Objective : this study aimed to confirm the diagnosis of AML-M3 and the frequency of occurrence of the breakpoint cluster region (bcrl) in patients provisionally diagnosed according to FAB classification. Cytologenetic and molecular genetics methods were used. Methods : bone marrow (BM) or Peripheral Blood (PB) samples collected from 27 AML-M3 patients (During the period 2005 through 2007) were subjected to conventional karyotyping G-banding, detection oft (15 ; 17) was performed by Fluorescence In Situ Hybridization (FISH) and PML-RARA gene rearrangements were detected by Quantitative Real-Time Reverse Transcriptase Polymerase Chain Reaction (QR-RT-PCR).
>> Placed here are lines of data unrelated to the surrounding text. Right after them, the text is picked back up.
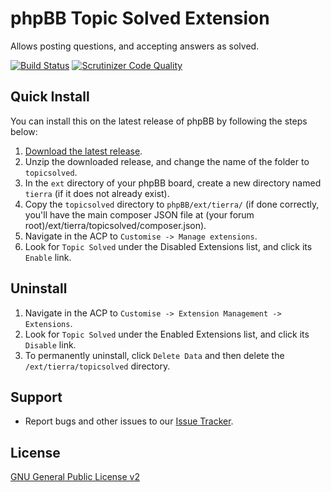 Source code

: # phpBB Topic Solved Extension

Allows posting questions, and accepting answers as solved.

[![Build Status](https://travis-ci.org/tierra/topicsolved.svg?branch=master)](https://travis-ci.org/tierra/topicsolved)
[![Scrutinizer Code Quality](https://scrutinizer-ci.com/g/tierra/topicsolved/badges/quality-score.png?b=master)](https://scrutinizer-ci.com/g/tierra/topicsolved/?branch=master)

## Quick Install

You can install this on the latest release of phpBB by following the steps below:

1. [Download the latest release](https://github.com/tierra/topicsolved/releases).
2. Unzip the downloaded release, and change the name of the folder to
   `topicsolved`.
3. In the `ext` directory of your phpBB board, create a new directory named
   `tierra` (if it does not already exist).
4. Copy the `topicsolved` directory to `phpBB/ext/tierra/` (if done correctly,
   you'll have the main composer JSON file at
   (your forum root)/ext/tierra/topicsolved/composer.json).
5. Navigate in the ACP to `Customise -> Manage extensions`.
6. Look for `Topic Solved` under the Disabled Extensions list, and click its
   `Enable` link.

## Uninstall

1. Navigate in the ACP to `Customise -> Extension Management -> Extensions`.
2. Look for `Topic Solved` under the Enabled Extensions list, and click its
   `Disable` link.
3. To permanently uninstall, click `Delete Data` and then delete the
   `/ext/tierra/topicsolved` directory.

## Support

* Report bugs and other issues to our
  [Issue Tracker](https://github.com/tierra/topicsolved/issues).

## License

[GNU General Public License v2](http://opensource.org/licenses/GPL-2.0)
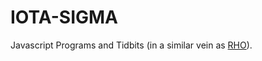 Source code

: # IOTA-SIGMA
Javascript Programs and Tidbits (in a similar vein as [RHO](https://github.com/WW92030-STORAGE/RHO)).
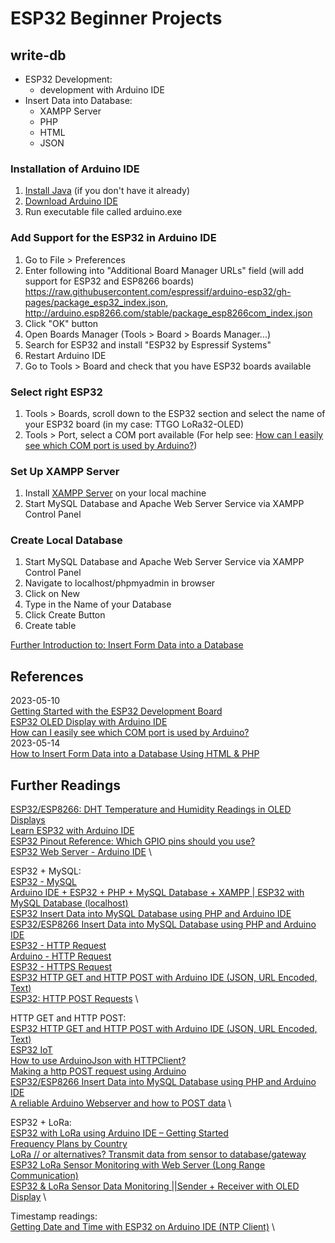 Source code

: # ESP32 Beginner Projects

## write-db

- ESP32 Development: 
    - development with Arduino IDE
- Insert Data into Database:
    - XAMPP Server
    - PHP
    - HTML
    - JSON

### Installation of Arduino IDE
1. [Install Java](http://java.com/download) (if you don't have it already)
2. [Download Arduino IDE](https://www.arduino.cc/en/Main/Software)
3. Run executable file called arduino.exe 

### Add Support for the ESP32 in Arduino IDE
1. Go to File > Preferences
2. Enter following into "Additional Board Manager URLs" field (will add support for ESP32 and ESP8266 boards) \
https://raw.githubusercontent.com/espressif/arduino-esp32/gh-pages/package_esp32_index.json, http://arduino.esp8266.com/stable/package_esp8266com_index.json
4. Click "OK" button
5. Open Boards Manager (Tools > Board > Boards Manager...)
6. Search for ESP32 and install "ESP32 by Espressif Systems"
7. Restart Arduino IDE
8. Go to Tools > Board and check that you have ESP32 boards available

### Select right ESP32
1. Tools > Boards, scroll down to the ESP32 section and select the name of your ESP32 board (in my case: TTGO LoRa32-OLED)
2. Tools > Port, select a COM port available (For help see: [How can I easily see which COM port is used by Arduino?](https://arduino.stackexchange.com/questions/21771/how-can-i-easily-see-which-com-port-is-used-by-arduino))

### Set Up XAMPP Server
1. Install [XAMPP Server](https://www.apachefriends.org/download.html) on your local machine
2. Start MySQL Database and Apache Web Server Service via XAMPP Control Panel

### Create Local Database
1. Start MySQL Database and Apache Web Server Service via XAMPP Control Panel
2. Navigate to localhost/phpmyadmin in browser
3. Click on New
4. Type in the Name of your Database
4. Click Create Button
5. Create table

[Further Introduction to: Insert Form Data into a Database](https://dev.to/anthonys1760/how-to-insert-form-data-into-a-database-using-html-php-2e8)




## References
2023-05-10 \
[Getting Started with the ESP32 Development Board](https://randomnerdtutorials.com/getting-started-with-esp32/) \
[ESP32 OLED Display with Arduino IDE](https://randomnerdtutorials.com/esp32-ssd1306-oled-display-arduino-ide/) \
[How can I easily see which COM port is used by Arduino?](https://arduino.stackexchange.com/questions/21771/how-can-i-easily-see-which-com-port-is-used-by-arduino) \
2023-05-14 \
[How to Insert Form Data into a Database Using HTML & PHP](https://dev.to/anthonys1760/how-to-insert-form-data-into-a-database-using-html-php-2e8)

## Further Readings
[ESP32/ESP8266: DHT Temperature and Humidity Readings in OLED Displays](https://randomnerdtutorials.com/esp32-esp8266-dht-temperature-and-humidity-oled-display/) \
[Learn ESP32 with Arduino IDE](https://randomnerdtutorials.com/learn-esp32-with-arduino-ide/) \
[ESP32 Pinout Reference: Which GPIO pins should you use?](https://randomnerdtutorials.com/esp32-pinout-reference-gpios/) \
[ESP32 Web Server - Arduino IDE](https://randomnerdtutorials.com/esp32-web-server-arduino-ide/) \

ESP32 + MySQL: \
[ESP32 - MySQL](https://esp32io.com/tutorials/esp32-mysql?utm_content=cmp-true) \
[Arduino IDE + ESP32 + PHP + MySQL Database + XAMPP | ESP32 with MySQL Database (localhost)](https://www.youtube.com/watch?v=naOb1M1jy_0) \
[ESP32 Insert Data into MySQL Database using PHP and Arduino IDE](https://microcontrollerslab.com/esp32-mysql-database-php/) \
[ESP32/ESP8266 Insert Data into MySQL Database using PHP and Arduino IDE](https://randomnerdtutorials.com/esp32-esp8266-mysql-database-php/) \
[ESP32 - HTTP Request](https://esp32io.com/tutorials/esp32-http-request) \
[Arduino - HTTP Request](https://arduinogetstarted.com/tutorials/arduino-http-request) \
[ESP32 - HTTPS Request](https://esp32io.com/tutorials/esp32-https-request) \
[ESP32 HTTP GET and HTTP POST with Arduino IDE (JSON, URL Encoded, Text)](https://randomnerdtutorials.com/esp32-http-get-post-arduino/) \
[ESP32: HTTP POST Requests](https://techtutorialsx.com/2017/05/20/esp32-http-post-requests/) \

HTTP GET and HTTP POST: \
[ESP32 HTTP GET and HTTP POST with Arduino IDE (JSON, URL Encoded, Text)](https://randomnerdtutorials.com/esp32-http-get-post-arduino/) \
[ESP32 IoT](https://electronoobs.com/eng_arduino_tut172.php) \
[How to use ArduinoJson with HTTPClient?](https://arduinojson.org/v6/how-to/use-arduinojson-with-httpclient/) \
[Making a http POST request using Arduino](https://stackoverflow.com/questions/3677400/making-a-http-post-request-using-arduino) \
[ESP32/ESP8266 Insert Data into MySQL Database using PHP and Arduino IDE](https://georgochr.sites.sch.gr/?page_id=2087) \
[A reliable Arduino Webserver and how to POST data](https://werner.rothschopf.net/202003_arduino_webserver_post_en.htm) \

ESP32 + LoRa: \
[ESP32 with LoRa using Arduino IDE – Getting Started](https://randomnerdtutorials.com/esp32-lora-rfm95-transceiver-arduino-ide/) \
[Frequency Plans by Country](https://www.thethingsnetwork.org/docs/lorawan/frequencies-by-country/) \
[LoRa // or alternatives? Transmit data from sensor to database/gateway](https://forum.arduino.cc/t/lora-or-alternatives-transmit-data-from-sensor-to-database-gateway/685595) \
[ESP32 LoRa Sensor Monitoring with Web Server (Long Range Communication)](https://randomnerdtutorials.com/esp32-lora-sensor-web-server/) \
[ESP32 & LoRa Sensor Data Monitoring ||Sender + Receiver with OLED Display](https://www.youtube.com/watch?v=El9M5Us8Jdk) \

Timestamp readings: \
[Getting Date and Time with ESP32 on Arduino IDE (NTP Client)](https://randomnerdtutorials.com/esp32-ntp-client-date-time-arduino-ide/) \ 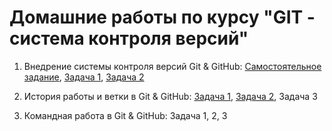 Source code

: # Домашние работы по курсу "GIT - система контроля версий"
1. Внедрение системы контроля версий Git & GitHub: [Самостоятельное задание](https://github.com/Natalchik/demo.git), [Задача 1](https://github.com/Natalchik/Site-for-import.git), [Задача 2](https://github.com/Natalchik/Revert.git)

2. История работы и ветки в Git & GitHub: [Задача 1](https://github.com/Natalchik/Companies.git), [Задача 2](https://github.com/Natalchik/merged.git), Задача 3

3. Командная работа в Git & GitHub: Задача 1, 2, 3
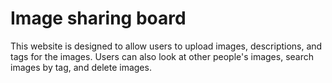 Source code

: # Image sharing board

This website is designed to allow users to upload images, descriptions, and tags for the images.
Users can also look at other people's images, search images by tag, and delete images.
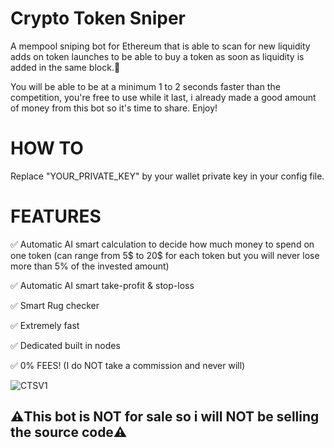 # Crypto Token Sniper

A mempool sniping bot for Ethereum that is able to scan for new liquidity adds on token launches to be able to buy a token as soon as liquidity is added in the same block.🚀

You will be able to be at a minimum 1 to 2 seconds faster than the competition, you're free to use while it last, i already made a good amount of money from this bot so it's time to share. Enjoy!

# HOW TO

Replace "YOUR_PRIVATE_KEY" by your wallet private key in your config file.

# FEATURES

✅ Automatic AI smart calculation to decide how much money to spend on one token (can range from 5$ to 20$ for each token but you will never lose more than 5% of the invested amount)

✅ Automatic AI smart take-profit & stop-loss

✅ Smart Rug checker

✅ Extremely fast

✅ Dedicated built in nodes

✅ 0% FEES! (I do NOT take a commission and never will)


![CTSV1](https://github.com/user-attachments/assets/c8b8d4f8-3f19-4a9b-acbf-d16af1b578d0)



## ⚠️This bot is NOT for sale so i will NOT be selling the source code⚠️
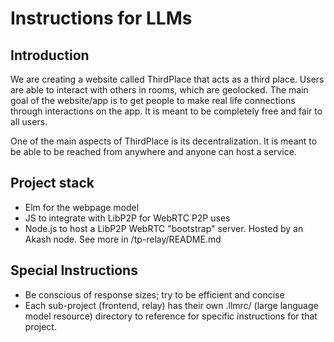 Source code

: # Instructions for LLMs

## Introduction

We are creating a website called ThirdPlace that acts as a third place. Users are able to interact
with others in rooms, which are geolocked. The main goal of the website/app is to get people to make
real life connections through interactions on the app. It is meant to be completely free and fair to all users.

One of the main aspects of ThirdPlace is its decentralization. It is meant to be able to be reached from anywhere
and anyone can host a service.

## Project stack

- Elm for the webpage model
- JS to integrate with LibP2P for WebRTC P2P uses
- Node.js to host a LibP2P WebRTC "bootstrap" server. Hosted by an Akash node. See more in /tp-relay/README.md

## Special Instructions

- Be conscious of response sizes; try to be efficient and concise
- Each sub-project (frontend, relay) has their own .llmrc/ (large language model resource) directory to reference for
    specific instructions for that project.
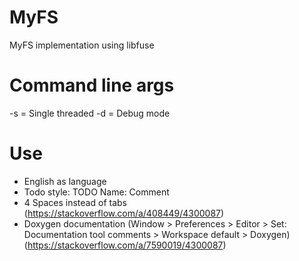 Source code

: # MyFS
MyFS implementation using libfuse

# Command line args
-s = Single threaded
-d = Debug mode

# Use
- English as language
- Todo style: TODO Name: Comment
- 4 Spaces instead of tabs (https://stackoverflow.com/a/408449/4300087)
- Doxygen documentation (Window > Preferences > Editor > Set: Documentation tool comments > Workspace default > Doxygen) (https://stackoverflow.com/a/7590019/4300087)
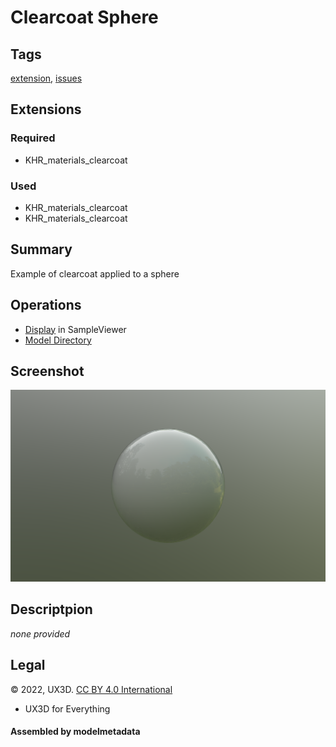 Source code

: # Clearcoat Sphere

## Tags

[extension](../../Models-extension.md), [issues](../../Models-issues.md)

## Extensions

### Required

* KHR_materials_clearcoat

### Used

* KHR_materials_clearcoat
* KHR_materials_clearcoat

## Summary

Example of clearcoat applied to a sphere

## Operations

* [Display](https://github.khronos.org/glTF-Sample-Viewer-Release/?model=https://raw.GithubUserContent.com/KhronosGroup/glTF-Sample-Assets/main/./Models/ClearcoatSphere/glTF/ClearcoatSphere.gltf) in SampleViewer
* [Model Directory](./)

## Screenshot

![screenshot](screenshot/screenshot.png)

## Descriptpion
_none provided_


## Legal

&copy; 2022, UX3D. [CC BY 4.0 International](https://creativecommons.org/licenses/by/4.0/legalcode)

 - UX3D for Everything

#### Assembled by modelmetadata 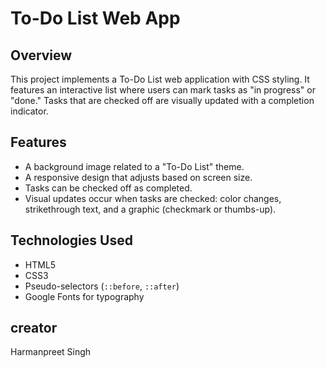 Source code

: # To-Do List Web App

## Overview
This project implements a To-Do List web application with CSS styling. It features an interactive list where users can mark tasks as "in progress" or "done." Tasks that are checked off are visually updated with a completion indicator.

## Features
- A background image related to a "To-Do List" theme.
- A responsive design that adjusts based on screen size.
- Tasks can be checked off as completed.
- Visual updates occur when tasks are checked: color changes, strikethrough text, and a graphic (checkmark or thumbs-up).

## Technologies Used
- HTML5
- CSS3
- Pseudo-selectors (`::before`, `::after`)
- Google Fonts for typography

## creator
Harmanpreet Singh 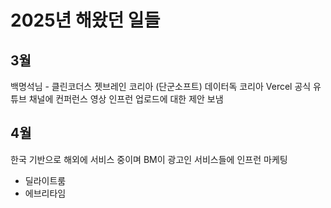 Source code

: # 2025년 해왔던 일들

## 3월

백명석님 - 클린코더스
젯브레인 코리아 (단군소프트)
데이터독 코리아
Vercel
공식 유튜브 채널에 컨퍼런스 영상 인프런 업로드에 대한 제안 보냄

## 4월

한국 기반으로 해외에 서비스 중이며 BM이 광고인 서비스들에 인프런 마케팅
- 딜라이트룸
- 에브리타임
  
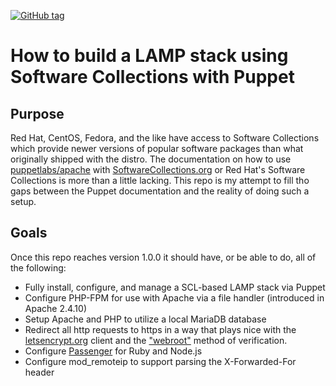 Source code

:[![GitHub tag][gh-tag-img]][gh-link]

# How to build a LAMP stack using Software Collections with Puppet

## Purpose

Red Hat, CentOS, Fedora, and the like have access to Software Collections
which provide newer versions of popular software packages than what originally
shipped with the distro. The documentation on how to use
[puppetlabs/apache][puppetlabs/apache] with [SoftwareCollections.org][sc] or
Red Hat's Software Collections is more than a little lacking. This repo is my
attempt to fill tho gaps between the Puppet documentation and the reality of
doing such a setup.

## Goals

Once this repo reaches version 1.0.0 it should have, or be able to do, all
of the following:  
* Fully install, configure, and manage a SCL-based LAMP stack via Puppet
* Configure PHP-FPM for use with Apache via a file handler (introduced in
  Apache 2.4.10)
* Setup Apache and PHP to utilize a local MariaDB database
* Redirect all http requests to https in a way that plays nice with the
  [letsencrypt.org][le] client and the ["webroot"][webroot] method of
  verification.
* Configure [Passenger][passenger] for Ruby and Node.js
* Configure mod_remoteip to support parsing the X-Forwarded-For header


[gh-tag-img]: https://img.shields.io/github/tag/genebean/scl-lamp-stack-via-puppet.svg
[gh-link]: https://github.com/genebean/scl-lamp-stack-via-puppet
[le]: https://letsencrypt.org/
[passenger]: https://www.phusionpassenger.com/
[puppetlabs/apache]: https://forge.puppetlabs.com/puppetlabs/apache
[sc]: https://www.softwarecollections.org
[webroot]: https://letsencrypt.readthedocs.org/en/latest/using.html#webroot
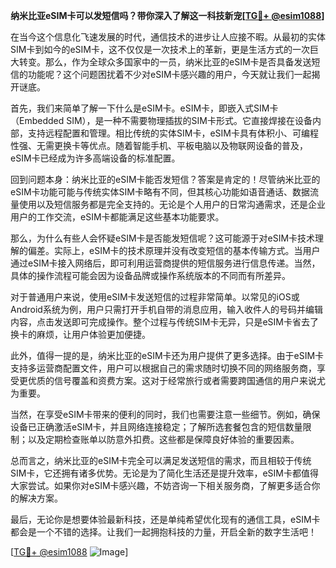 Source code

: **纳米比亚eSIM卡可以发短信吗？带你深入了解这一科技新宠[[TG💪+ @esim1088](https://t.me/s/esim1088)]**

在当今这个信息化飞速发展的时代，通信技术的进步让人应接不暇。从最初的实体SIM卡到如今的eSIM卡，这不仅仅是一次技术上的革新，更是生活方式的一次巨大转变。那么，作为全球众多国家中的一员，纳米比亚的eSIM卡是否具备发送短信的功能呢？这个问题困扰着不少对eSIM卡感兴趣的用户，今天就让我们一起揭开谜底。

首先，我们来简单了解一下什么是eSIM卡。eSIM卡，即嵌入式SIM卡（Embedded SIM），是一种不需要物理插拔的SIM卡形式。它直接焊接在设备内部，支持远程配置和管理。相比传统的实体SIM卡，eSIM卡具有体积小、可编程性强、无需更换卡等优点。随着智能手机、平板电脑以及物联网设备的普及，eSIM卡已经成为许多高端设备的标准配置。

回到问题本身：纳米比亚的eSIM卡能否发短信？答案是肯定的！尽管纳米比亚的eSIM卡功能可能与传统实体SIM卡略有不同，但其核心功能如语音通话、数据流量使用以及短信服务都是完全支持的。无论是个人用户的日常沟通需求，还是企业用户的工作交流，eSIM卡都能满足这些基本功能要求。

那么，为什么有些人会怀疑eSIM卡是否能发短信呢？这可能源于对eSIM卡技术理解的偏差。实际上，eSIM卡的技术原理并没有改变短信的基本传输方式。当用户通过eSIM卡接入网络后，即可利用运营商提供的短信服务进行信息传递。当然，具体的操作流程可能会因为设备品牌或操作系统版本的不同而有所差异。

对于普通用户来说，使用eSIM卡发送短信的过程非常简单。以常见的iOS或Android系统为例，用户只需打开手机自带的消息应用，输入收件人的号码并编辑内容，点击发送即可完成操作。整个过程与传统SIM卡无异，只是eSIM卡省去了换卡的麻烦，让用户体验更加便捷。

此外，值得一提的是，纳米比亚的eSIM卡还为用户提供了更多选择。由于eSIM卡支持多运营商配置文件，用户可以根据自己的需求随时切换不同的网络服务商，享受更优质的信号覆盖和资费方案。这对于经常旅行或者需要跨国通信的用户来说尤为重要。

当然，在享受eSIM卡带来的便利的同时，我们也需要注意一些细节。例如，确保设备已正确激活eSIM卡，并且网络连接稳定；了解所选套餐包含的短信数量限制；以及定期检查账单以防意外扣费。这些都是保障良好体验的重要因素。

总而言之，纳米比亚的eSIM卡完全可以满足发送短信的需求，而且相较于传统SIM卡，它还拥有诸多优势。无论是为了简化生活还是提升效率，eSIM卡都值得大家尝试。如果你对eSIM卡感兴趣，不妨咨询一下相关服务商，了解更多适合你的解决方案。

最后，无论你是想要体验最新科技，还是单纯希望优化现有的通信工具，eSIM卡都会是一个不错的选择。让我们一起拥抱科技的力量，开启全新的数字生活吧！

[[TG💪+ @esim1088](https://t.me/s/esim1088) ![Image](https://i.postimg.cc/4NQfJmqS/Snipaste-2025-05-13-00-14-12.png)]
Results : karyotyping was successful in 24 out of 27 samples. Four patients out of 24 had a t (15 ; 17), 17 had normal karyotype and 3 had other abnormalities. The results obtained by FISH technique corresponded with karyotype results and revealed positivity in another 3 samples. QR-RT-PCR demonstrated bcrl positivity in the 4 patients diagnosed by Karyotyping with t (15 ;17) and in the 8 patients cannot diagnosed by Cytogenetic methods. Conclusion : despite the fact that cytogenetic permit the identification of many chromosomal changes within a sample, FISH analysis is more sensitive when the karyotype fails to find out the t (15 ; 17). Furthermore, QR-RT-PCR appears to be the only suitable approach to detect the molecular events underlying hematological malignancies and provides information's on the correlation between different levels of disease at early phases of therapy and clinical outcome.